By the end of this decade, every single Jaguar and Land Rover model will be available in an all-electric form – and the Jaguar brand will be focused entirely on EVs from 2025.
For Jaguar, that means appealing to future-focused, tech-interested buyers that might otherwise look to pioneering electric-only brands like Tesla. Likewise, for Land Rover (including Range Rover), it means beating upstarts like Rivian – made famous in the past year by its ‘Long Way Up’ collaboration with Scottish actor Ewan McGregor.
The first all-electric Land Rover model will debut in 2024 as part of a combined ICE/EV line-up, the company’s new CEO Thierry Bollore announced during a live-streamed presentation online, while Jaguar will prioritise a dedicated electric platform.
JLR is aiming for a full 100 per cent of Jaguar-brand sales to be fully electric by the end of this decade – a mere nine-ish years away. In the here-and-now, Jaguar’s only pure-electric model, the I-Pace, represents around 16 per cent of the brand’s sales.
Interestingly, the XJ has also been scrapped in the process, despite having been teased in an obviously well-advanced next-generation form two years ago. Bollore hasn't ruled out a return for the legendary badge, but it isn't a priority in the near term.
While Jaguar’s plan is to go all-electric as quickly as possible, Land Rover’s broad need for all-terrain certainty demands an initial focus on its Modular Longitudinal Architecture platform.
However, an “electric-biased” Electric Modular Architecture (EMA) design is also in the mix for Land Rover – the latter accommodating “advanced electrified” combustion engines. Think plug-in hybrids (PHEVs).
That’s three platforms in all – down from six currently in use – and it’s a move Jaguar Land Rover claims will help to “establish new benchmarks standards in efficient scale and quality for the luxury sector”.
Importantly, the company says this new direction will be a key factor in ensuring the future of its post-Brexit UK production plants – along with other worldwide manufacturing operations.

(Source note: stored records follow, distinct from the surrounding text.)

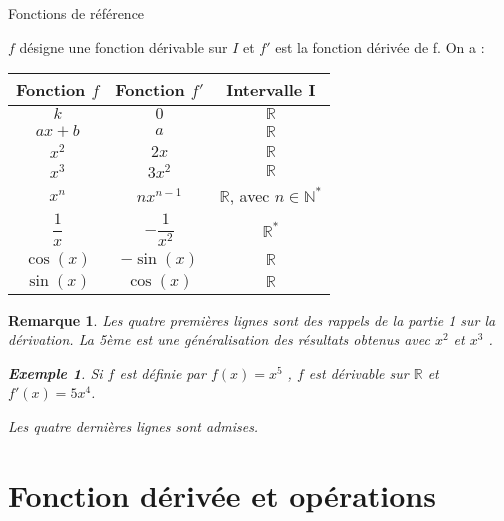 \documentclass[11pt,a4paper]{article}
\def\R{{\mathbb R}}
\def\N{{\mathbb N}}
\renewcommand{\arraystretch}{}
\theoremstyle{break}
\newtheorem{Rem}{Remarque}
\newtheorem{Ex}{Exemple}
\begin{document}
	\begin{bclogo}[couleur = yellow!30, arrondi = 0.1,logo=\bcbook]{Fonctions de référence}
	\begin{minipage}{0.9\textwidth}
	$f$ désigne une fonction dérivable sur $I$ et $f'$ est la fonction dérivée de f. On a : 
	\begin{center}
	\renewcommand{\arraystretch}{1.5}
	\begin{tabular}{|C{2.5}|C{2.5}|C{2.5}|}
	\hline 
	Fonction $f$ & Fonction $f'$ & Intervalle I \\ 
	\hline  
	$k$ & $0$ & $\R$ \\ 
	\hline  
	$ax+b$ & $a$ & $\R$ \\ 
	\hline
	$x^2$ & $2x$ & $\R$ \\ 
	\hline
	$x^3$ & $3x^2$ & $\R$ \\ 
	\hline
	$x^n$ & $n x^{n-1}$ & $\R$, avec $n\in\N^*$ \\
	\hline    
	\rule{0cm}{0.65cm}
	$\dfrac{1}{x}$ & $ -\dfrac{1}{x^2}$ & $\R^*$ \\ [0.2cm]
	\hline
	$\cos(x)$ & $ -\sin(x)$ & $\R$ \\
	\hline
	$\sin(x)$ & $\cos(x)$ & $\R$ \\
	\hline
	
	\end{tabular}
	\end{center}
	
	\end{minipage}
	
\end{bclogo}


\begin{Rem}
Les quatre premières lignes sont des rappels de la partie 1 sur la dérivation. La 5ème est une généralisation des résultats obtenus avec $x^2$ et $x^3$ .\\
\begin{Ex}
	Si $f$ est définie par $f(x)=x^5$ , $f$ est dérivable sur $\R$ et $f'(x)=5x^4$.
\end{Ex}
Les quatre dernières lignes sont admises.	
\end{Rem} 
\section{Fonction dérivée et opérations}
\end{document}
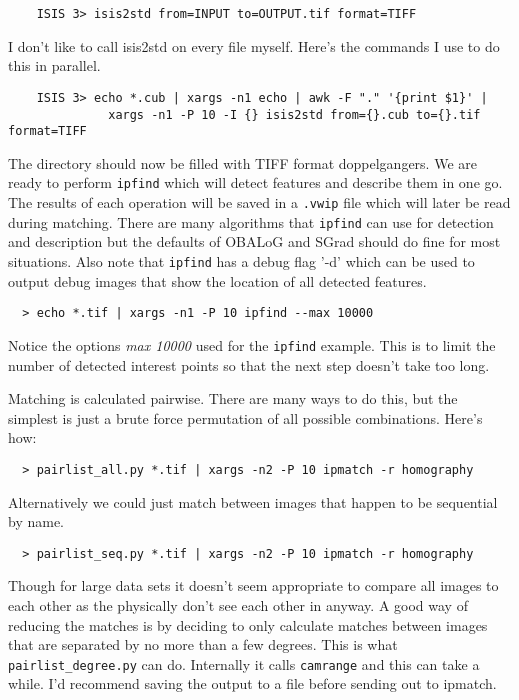 \begin{verbatim}
    ISIS 3> isis2std from=INPUT to=OUTPUT.tif format=TIFF
\end{verbatim}

I don't like to call isis2std on every file myself. Here's the
commands I use to do this in parallel.

\begin{verbatim}
    ISIS 3> echo *.cub | xargs -n1 echo | awk -F "." '{print $1}' |
              xargs -n1 -P 10 -I {} isis2std from={}.cub to={}.tif format=TIFF
\end{verbatim}

The directory should now be filled with TIFF format doppelgangers. We
are ready to perform \texttt{ipfind} which will detect features and
describe them in one go. The results of each operation will be saved
in a \texttt{.vwip} file which will later be read during
matching. There are many algorithms that \texttt{ipfind} can use for
detection and description but the defaults of OBALoG and SGrad should
do fine for most situations. Also note that \texttt{ipfind} has a
debug flag '-d' which can be used to output debug images that show the
location of all detected features.

\begin{verbatim}
  > echo *.tif | xargs -n1 -P 10 ipfind --max 10000
\end{verbatim}

Notice the options \emph{\-\-max 10000} used for the \texttt{ipfind}
example. This is to limit the number of detected interest points so
that the next step doesn't take too long.

Matching is calculated pairwise. There are many ways to do this, but
the simplest is just a brute force permutation of all possible
combinations. Here's how:

\begin{verbatim}
  > pairlist_all.py *.tif | xargs -n2 -P 10 ipmatch -r homography
\end{verbatim}

Alternatively we could just match between images that happen to be
sequential by name.

\begin{verbatim}
  > pairlist_seq.py *.tif | xargs -n2 -P 10 ipmatch -r homography
\end{verbatim}

Though for large data sets it doesn't seem appropriate to compare all
images to each other as the physically don't see each other in
anyway. A good way of reducing the matches is by deciding to only
calculate matches between images that are separated by no more than a
few degrees. This is what \texttt{pairlist\_degree.py} can
do. Internally it calls \texttt{camrange} and this can take a
while. I'd recommend saving the output to a file before sending out to
ipmatch.

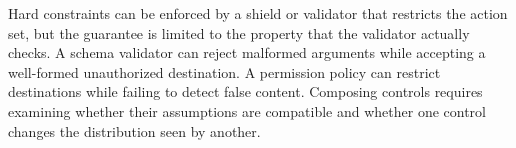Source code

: Hard constraints can be enforced by a shield or validator that restricts the action set, but the guarantee is limited to the property that the validator actually checks. A schema validator can reject malformed arguments while accepting a well-formed unauthorized destination. A permission policy can restrict destinations while failing to detect false content. Composing controls requires examining whether their assumptions are compatible and whether one control changes the distribution seen by another.

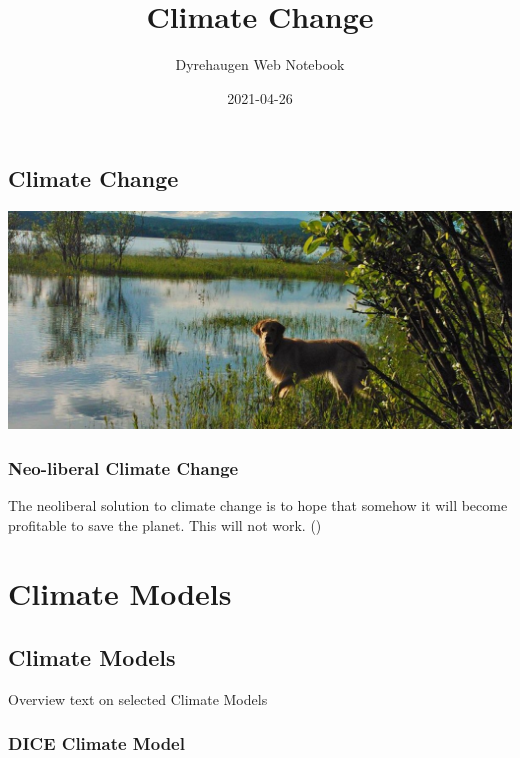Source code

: \documentclass[
]{book}
\title{Climate Change}
\author{Dyrehaugen Web Notebook}
\date{2021-04-26}
\begin{document}
\maketitle

{
\setcounter{tocdepth}{1}
\tableofcontents
}
\hypertarget{climate-change}{%
\chapter{Climate Change}\label{climate-change}}

\includegraphics{fig/zelda.jpg}

\hypertarget{neo-liberal-climate-change}{%
\section{Neo-liberal Climate Change}\label{neo-liberal-climate-change}}

The neoliberal solution to climate change is to hope
that somehow it will become profitable to save the planet.
This will not work.
(\citet{ExistentialComics})

\hypertarget{part-climate-models}{%
\part{Climate Models}\label{part-climate-models}}

\hypertarget{climate-models}{%
\chapter{Climate Models}\label{climate-models}}

Overview text on selected Climate Models

\hypertarget{dice-climate-model}{%
\section{DICE Climate Model}\label{dice-climate-model}}
\end{document}
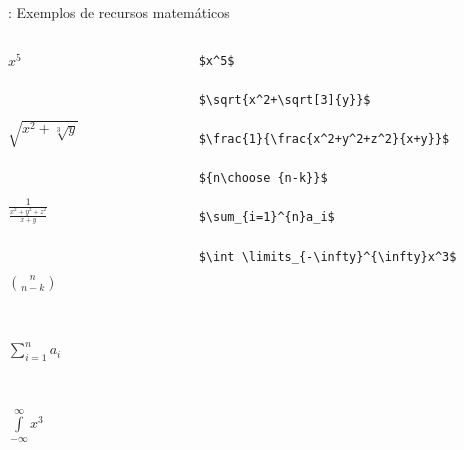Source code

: \documentclass{beamer}
\begin{document}
\begin{frame}[fragile]{\insertsubsection{}: Exemplos de recursos matemáticos}

\begin{columns}
	\begin{column}[t]{.4\textwidth}
		 $x^5$ 
		 
		\
		 
		 $\sqrt{x^2+\sqrt[3]{y}}$ 

		\
		 
		 $\frac{1}{\frac{x^2+y^2+z^2}{x+y}}$ 

		\
		 
		 ${n\choose {n-k}}$  

		\
		 
		 $\sum_{i=1}^{n}a_i$  

		\
		 
		 $\int \limits_{-\infty}^{\infty}x^3$ 

	\end{column}

	\begin{column}[t]{.6\textwidth}
	\begin{verbatim} 
		$x^5$ 
		
		$\sqrt{x^2+\sqrt[3]{y}}$
		
		$\frac{1}{\frac{x^2+y^2+z^2}{x+y}}$ 
		
		${n\choose {n-k}}$ 
		
		$\sum_{i=1}^{n}a_i$ 
		
		$\int \limits_{-\infty}^{\infty}x^3$  
		\end{verbatim}
	\end{column}
\end{columns}

\end{frame}
\end{document}
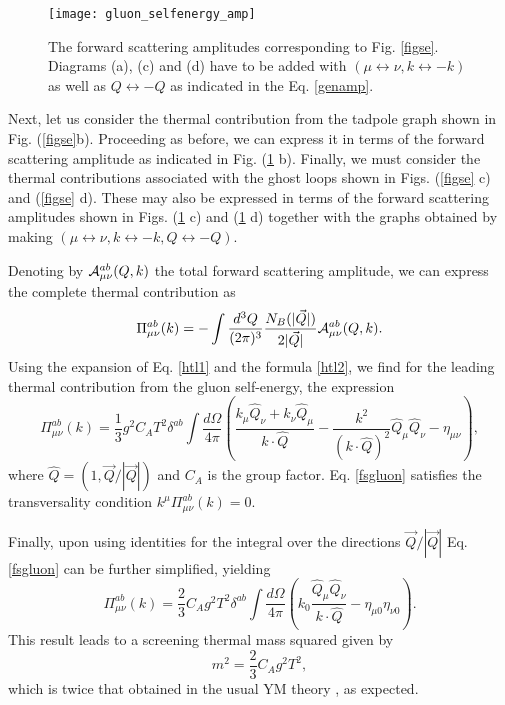 \documentclass[longbibliography,groupedaddress,showpacs,showkeys,amssymb,eqsecnum,aps,nofootinbib,superscriptaddress]{revtex4}
\newcommand{\be}{\begin{equation}}
\newcommand{\ee}{\end{equation}}
\begin{document}
\begin{figure}[t!]
    \texttt{[image: gluon\_selfenergy\_amp]}
    \caption{The forward scattering amplitudes corresponding to Fig. \ref{figse}.
Diagrams (a), (c) and (d) have to be added with
$(\mu\leftrightarrow\nu,k\leftrightarrow-k)$
as well as $Q\leftrightarrow -Q$ as indicated in the Eq. \eqref{genamp}.}
\label{figseamp}
\end{figure}

Next, let us consider the thermal contribution from the tadpole graph
shown in Fig. (\ref{figse}b). Proceeding as before, we can express it
in terms  of the forward scattering amplitude 
as indicated in Fig. (\ref{figseamp} b).          
Finally, we must consider the thermal contributions  associated with
the ghost loops shown in Figs. (\ref{figse} c) and (\ref{figse} d).           
These may also be expressed in terms of the forward scattering
amplitudes   shown in Figs. (\ref{figseamp} c) and (\ref{figseamp} d)
together with the graphs obtained by making  
$(\mu\leftrightarrow\nu,k\leftrightarrow-k, Q \leftrightarrow -Q)$.
     
Denoting by ${\cal A}^{ab}_{\mu\nu}(Q,k)$ 
the total forward scattering amplitude,  
we can express the complete thermal contribution 
as
\be 
\Pi^{ab}_{\mu\nu}(k) = - \int \frac{d^3 Q}{(2\pi)^3}
\frac{N_B(|\vec Q|)}{2|\vec Q|} 
{\cal A}^{ab}_{\mu\nu}(Q,k)
.
\ee
Using the expansion of Eq. \eqref{htl1} and the formula \eqref{htl2},
we find for the leading thermal contribution from the gluon
self-energy, the expression %
\be\label{fsgluon}
\Pi^{ab}_{\mu\nu}(k) = \frac 1 3 g^2 C_A T^2 \delta^{ab}  
\int\frac{d\Omega}{4\pi}
\left(
 \frac{k_\mu \hat Q_\nu+k_\nu \hat Q_\mu}{k\cdot\hat Q}
- \frac{k^2}{(k\cdot \hat Q)^2} \hat Q_\mu \hat Q_\nu 
-\eta_{\mu\nu} 
\right) ,
\ee
where ${\hat Q} = (1,{\vec Q}/{|\vec Q|})$ and $C_A$ is the group factor. 
Eq. \eqref{fsgluon} satisfies the transversality condition $k^\mu \Pi^{ab}_{\mu\nu}(k) = 0$.

Finally, upon using identities for the integral over the directions $\vec Q/|\vec Q|$ 
Eq. \eqref{fsgluon} can be further simplified, yielding \cite{Brandt:1993mj}
\be 
\Pi^{ab}_{\mu\nu}(k) = \frac 2 3 C_A g^2 T^2\delta^{ab} \int\frac{d\Omega}{4\pi}
\left(k_0
\frac{{\hat Q}_\mu {\hat Q}_\nu}{k\cdot{\hat Q}} -
\eta_{\mu 0}\eta_{\nu 0}
\right) .
\ee
This result 
leads to a 
screening thermal mass
squared given by 
\be 
m^2 = \frac 2 3 C_A g^2 T^2, %
\ee 
which is twice that obtained in the usual YM theory 
\cite{lebellac:book96}, as expected.
\end{document}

To achieve this, JLR will invest AU$4.47 billion each year into the development and production of electric vehicle technology and related services – from connected online platforms to charging infrastructure.
All of this will happen with the blessing and financial support of Jaguar Land Rover’s parent Tata Group – and it positions Jaguar Land Rover to meet the UK’s 2030 ban on most types of ‘non-zero emissions’ vehicles, while ensuring it can remain competitive in less strict markets.
As for Jaguar and Land Rover’s existing hero combustion models… from here on out, you can consider all of them a swan song.